Stored dataset items:
+---+

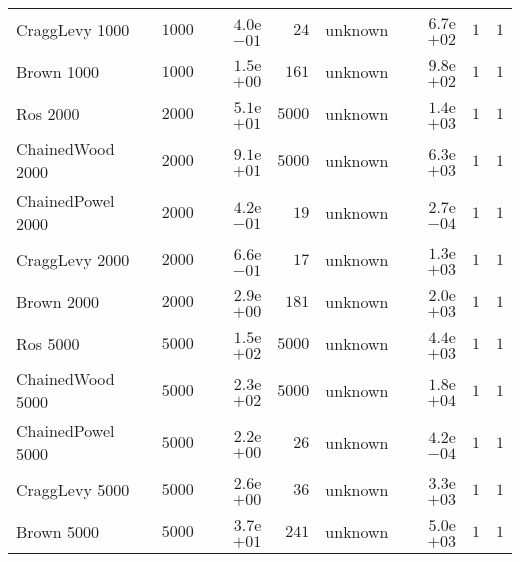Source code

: \begin{longtable}[c]{lrrrrrrr}
CraggLevy 1000 & \( 1000\) & \( 4.0\)e\(-01\) & \(   24\) & unknown & \( 6.7\)e\(+02\) & \(    1\) & \(    1\) \\
Brown 1000 & \( 1000\) & \( 1.5\)e\(+00\) & \(  161\) & unknown & \( 9.8\)e\(+02\) & \(    1\) & \(    1\) \\
Ros 2000 & \( 2000\) & \( 5.1\)e\(+01\) & \( 5000\) & unknown & \( 1.4\)e\(+03\) & \(    1\) & \(    1\) \\
ChainedWood 2000 & \( 2000\) & \( 9.1\)e\(+01\) & \( 5000\) & unknown & \( 6.3\)e\(+03\) & \(    1\) & \(    1\) \\
ChainedPowel 2000 & \( 2000\) & \( 4.2\)e\(-01\) & \(   19\) & unknown & \( 2.7\)e\(-04\) & \(    1\) & \(    1\) \\
CraggLevy 2000 & \( 2000\) & \( 6.6\)e\(-01\) & \(   17\) & unknown & \( 1.3\)e\(+03\) & \(    1\) & \(    1\) \\
Brown 2000 & \( 2000\) & \( 2.9\)e\(+00\) & \(  181\) & unknown & \( 2.0\)e\(+03\) & \(    1\) & \(    1\) \\
Ros 5000 & \( 5000\) & \( 1.5\)e\(+02\) & \( 5000\) & unknown & \( 4.4\)e\(+03\) & \(    1\) & \(    1\) \\
ChainedWood 5000 & \( 5000\) & \( 2.3\)e\(+02\) & \( 5000\) & unknown & \( 1.8\)e\(+04\) & \(    1\) & \(    1\) \\
ChainedPowel 5000 & \( 5000\) & \( 2.2\)e\(+00\) & \(   26\) & unknown & \( 4.2\)e\(-04\) & \(    1\) & \(    1\) \\
CraggLevy 5000 & \( 5000\) & \( 2.6\)e\(+00\) & \(   36\) & unknown & \( 3.3\)e\(+03\) & \(    1\) & \(    1\) \\
Brown 5000 & \( 5000\) & \( 3.7\)e\(+01\) & \(  241\) & unknown & \( 5.0\)e\(+03\) & \(    1\) & \(    1\) \\
\hline 
\end{longtable}
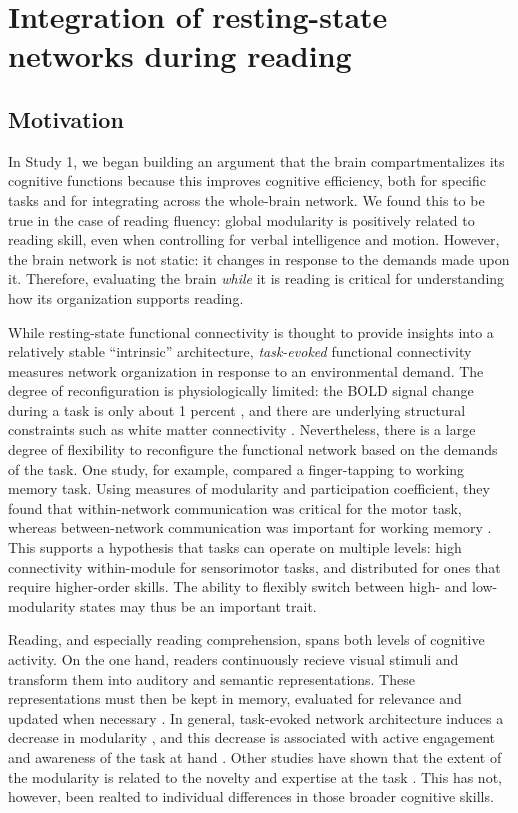 \chapter{Integration of resting-state networks during reading}

\section{Motivation}

In Study 1, we began building an argument that the brain compartmentalizes its cognitive functions because this improves cognitive efficiency, both for specific tasks and for integrating across the whole-brain network. We found this to be true in the case of reading fluency: global modularity is positively related to reading skill, even when controlling for verbal intelligence and motion. However, the brain network is not static: it changes in response to the demands made upon it. Therefore, evaluating the brain \textit{while} it is reading is critical for understanding how its organization supports reading. 

While resting-state functional connectivity is thought to provide insights into a relatively stable ``intrinsic'' architecture, \textit{task-evoked} functional connectivity measures network organization in response to an environmental demand. The degree of reconfiguration is physiologically limited: the BOLD signal change during a task is only about 1 percent \citep{Fox2007}, and there are underlying structural constraints such as white matter connectivity \citep{Sui2014}. Nevertheless, there is a large degree of flexibility to reconfigure the functional network based on the demands of the task. One study, for example, compared a finger-tapping to working memory task. Using measures of modularity and participation coefficient, they found that within-network communication was critical for the motor task, whereas between-network communication was important for working memory \citep{Cohen2016}. This supports a hypothesis that tasks can operate on multiple levels: high connectivity within-module for sensorimotor tasks, and distributed for ones that require higher-order skills. The ability to flexibly switch between high- and low-modularity states may thus be an important trait.

Reading, and especially reading comprehension, spans both levels of cognitive activity. On the one hand, readers continuously recieve visual stimuli and transform them into auditory and semantic representations. These representations must then be kept in memory, evaluated for relevance and updated when necessary \citep{Maguire1999}. In general, task-evoked network architecture induces a decrease in modularity \citep{Cole2014}, and this decrease is associated with active engagement and awareness of the task at hand \citep{Godwin2015}. Other studies have shown that the extent of the modularity is related to the novelty and expertise at the task \citep{Bassett2014}. This has not, however, been realted to individual differences in those broader cognitive skills.

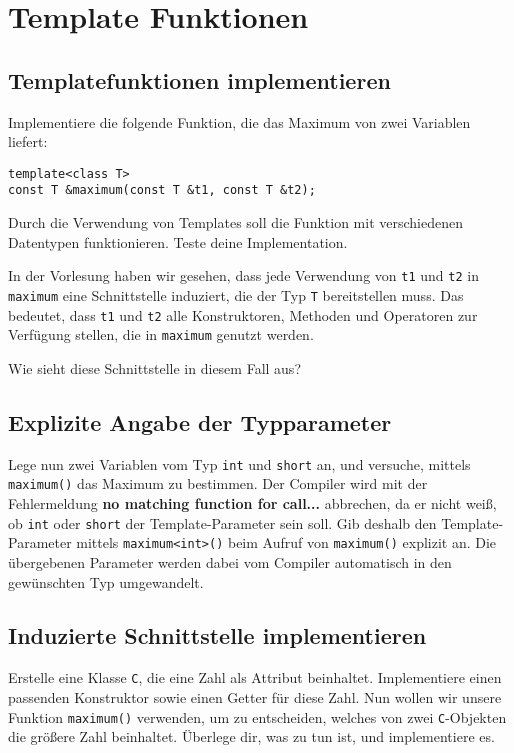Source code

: \section{Template Funktionen}
\subsection{Templatefunktionen implementieren}
Implementiere die folgende Funktion, die das Maximum von zwei Variablen liefert:

\begin{lstlisting}
template<class T>
const T &maximum(const T &t1, const T &t2);
\end{lstlisting}

Durch die Verwendung von Templates soll die Funktion mit verschiedenen Datentypen funktionieren.
Teste deine Implementation.

In der Vorlesung haben wir gesehen, dass jede Verwendung von \texttt{t1} und \texttt{t2} in \texttt{maximum} eine Schnittstelle induziert, die der Typ \texttt{T} bereitstellen muss.
Das bedeutet, dass \texttt{t1} und \texttt{t2} alle Konstruktoren, Methoden und Operatoren zur Verfügung stellen, die in \texttt{maximum} genutzt werden.

Wie sieht diese Schnittstelle in diesem Fall aus?

\subsection{Explizite Angabe der Typparameter}
Lege nun zwei Variablen vom Typ \texttt{int} und \texttt{short} an, und versuche, mittels \texttt{maximum()} das Maximum zu bestimmen.
Der Compiler wird mit der Fehlermeldung \textbf{no matching function for call...} abbrechen, da er nicht weiß, ob \texttt{int} oder \texttt{short} der Template-Parameter sein soll.
Gib deshalb den Template-Parameter mittels \texttt{maximum<int>()} beim Aufruf von \texttt{maximum()} explizit an.
Die übergebenen Parameter werden dabei vom Compiler automatisch in den gewünschten Typ umgewandelt.

\subsection{Induzierte Schnittstelle implementieren}
Erstelle eine Klasse \texttt{C}, die eine Zahl als Attribut beinhaltet. Implementiere einen passenden Konstruktor sowie einen Getter für diese Zahl. Nun wollen wir unsere Funktion  \texttt{maximum()} verwenden, um zu entscheiden, welches von zwei \texttt{C}-Objekten die größere Zahl beinhaltet.
Überlege dir, was zu tun ist, und implementiere es.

+---+

TO DO:
Above are records to transcribe exactly; leave their pictures out.

SOLUTION BELOW:
Source code

: \begin{longtable}[c]{lrrrrrrr}
CraggLevy 1000 & \( 1000\) & \( 4.0\)e\(-01\) & \(   24\) & unknown & \( 6.7\)e\(+02\) & \(    1\) & \(    1\) \\
Brown 1000 & \( 1000\) & \( 1.5\)e\(+00\) & \(  161\) & unknown & \( 9.8\)e\(+02\) & \(    1\) & \(    1\) \\
Ros 2000 & \( 2000\) & \( 5.1\)e\(+01\) & \( 5000\) & unknown & \( 1.4\)e\(+03\) & \(    1\) & \(    1\) \\
ChainedWood 2000 & \( 2000\) & \( 9.1\)e\(+01\) & \( 5000\) & unknown & \( 6.3\)e\(+03\) & \(    1\) & \(    1\) \\
ChainedPowel 2000 & \( 2000\) & \( 4.2\)e\(-01\) & \(   19\) & unknown & \( 2.7\)e\(-04\) & \(    1\) & \(    1\) \\
CraggLevy 2000 & \( 2000\) & \( 6.6\)e\(-01\) & \(   17\) & unknown & \( 1.3\)e\(+03\) & \(    1\) & \(    1\) \\
Brown 2000 & \( 2000\) & \( 2.9\)e\(+00\) & \(  181\) & unknown & \( 2.0\)e\(+03\) & \(    1\) & \(    1\) \\
Ros 5000 & \( 5000\) & \( 1.5\)e\(+02\) & \( 5000\) & unknown & \( 4.4\)e\(+03\) & \(    1\) & \(    1\) \\
ChainedWood 5000 & \( 5000\) & \( 2.3\)e\(+02\) & \( 5000\) & unknown & \( 1.8\)e\(+04\) & \(    1\) & \(    1\) \\
ChainedPowel 5000 & \( 5000\) & \( 2.2\)e\(+00\) & \(   26\) & unknown & \( 4.2\)e\(-04\) & \(    1\) & \(    1\) \\
CraggLevy 5000 & \( 5000\) & \( 2.6\)e\(+00\) & \(   36\) & unknown & \( 3.3\)e\(+03\) & \(    1\) & \(    1\) \\
Brown 5000 & \( 5000\) & \( 3.7\)e\(+01\) & \(  241\) & unknown & \( 5.0\)e\(+03\) & \(    1\) & \(    1\) \\
\hline 
\end{longtable}
 \chapter{Integration of resting-state networks during reading}

\section{Motivation}

In Study 1, we began building an argument that the brain compartmentalizes its cognitive functions because this improves cognitive efficiency, both for specific tasks and for integrating across the whole-brain network. We found this to be true in the case of reading fluency: global modularity is positively related to reading skill, even when controlling for verbal intelligence and motion. However, the brain network is not static: it changes in response to the demands made upon it. Therefore, evaluating the brain \textit{while} it is reading is critical for understanding how its organization supports reading. 

While resting-state functional connectivity is thought to provide insights into a relatively stable ``intrinsic'' architecture, \textit{task-evoked} functional connectivity measures network organization in response to an environmental demand. The degree of reconfiguration is physiologically limited: the BOLD signal change during a task is only about 1 percent \citep{Fox2007}, and there are underlying structural constraints such as white matter connectivity \citep{Sui2014}. Nevertheless, there is a large degree of flexibility to reconfigure the functional network based on the demands of the task. One study, for example, compared a finger-tapping to working memory task. Using measures of modularity and participation coefficient, they found that within-network communication was critical for the motor task, whereas between-network communication was important for working memory \citep{Cohen2016}. This supports a hypothesis that tasks can operate on multiple levels: high connectivity within-module for sensorimotor tasks, and distributed for ones that require higher-order skills. The ability to flexibly switch between high- and low-modularity states may thus be an important trait.

Reading, and especially reading comprehension, spans both levels of cognitive activity. On the one hand, readers continuously recieve visual stimuli and transform them into auditory and semantic representations. These representations must then be kept in memory, evaluated for relevance and updated when necessary \citep{Maguire1999}. In general, task-evoked network architecture induces a decrease in modularity \citep{Cole2014}, and this decrease is associated with active engagement and awareness of the task at hand \citep{Godwin2015}. Other studies have shown that the extent of the modularity is related to the novelty and expertise at the task \citep{Bassett2014}. This has not, however, been realted to individual differences in those broader cognitive skills.

Source code

: \section{Template Funktionen}
\subsection{Templatefunktionen implementieren}
Implementiere die folgende Funktion, die das Maximum von zwei Variablen liefert:

\begin{lstlisting}
template<class T>
const T &maximum(const T &t1, const T &t2);
\end{lstlisting}

Durch die Verwendung von Templates soll die Funktion mit verschiedenen Datentypen funktionieren.
Teste deine Implementation.

In der Vorlesung haben wir gesehen, dass jede Verwendung von \texttt{t1} und \texttt{t2} in \texttt{maximum} eine Schnittstelle induziert, die der Typ \texttt{T} bereitstellen muss.
Das bedeutet, dass \texttt{t1} und \texttt{t2} alle Konstruktoren, Methoden und Operatoren zur Verfügung stellen, die in \texttt{maximum} genutzt werden.

Wie sieht diese Schnittstelle in diesem Fall aus?

\subsection{Explizite Angabe der Typparameter}
Lege nun zwei Variablen vom Typ \texttt{int} und \texttt{short} an, und versuche, mittels \texttt{maximum()} das Maximum zu bestimmen.
Der Compiler wird mit der Fehlermeldung \textbf{no matching function for call...} abbrechen, da er nicht weiß, ob \texttt{int} oder \texttt{short} der Template-Parameter sein soll.
Gib deshalb den Template-Parameter mittels \texttt{maximum<int>()} beim Aufruf von \texttt{maximum()} explizit an.
Die übergebenen Parameter werden dabei vom Compiler automatisch in den gewünschten Typ umgewandelt.

\subsection{Induzierte Schnittstelle implementieren}
Erstelle eine Klasse \texttt{C}, die eine Zahl als Attribut beinhaltet. Implementiere einen passenden Konstruktor sowie einen Getter für diese Zahl. Nun wollen wir unsere Funktion  \texttt{maximum()} verwenden, um zu entscheiden, welches von zwei \texttt{C}-Objekten die größere Zahl beinhaltet.
Überlege dir, was zu tun ist, und implementiere es.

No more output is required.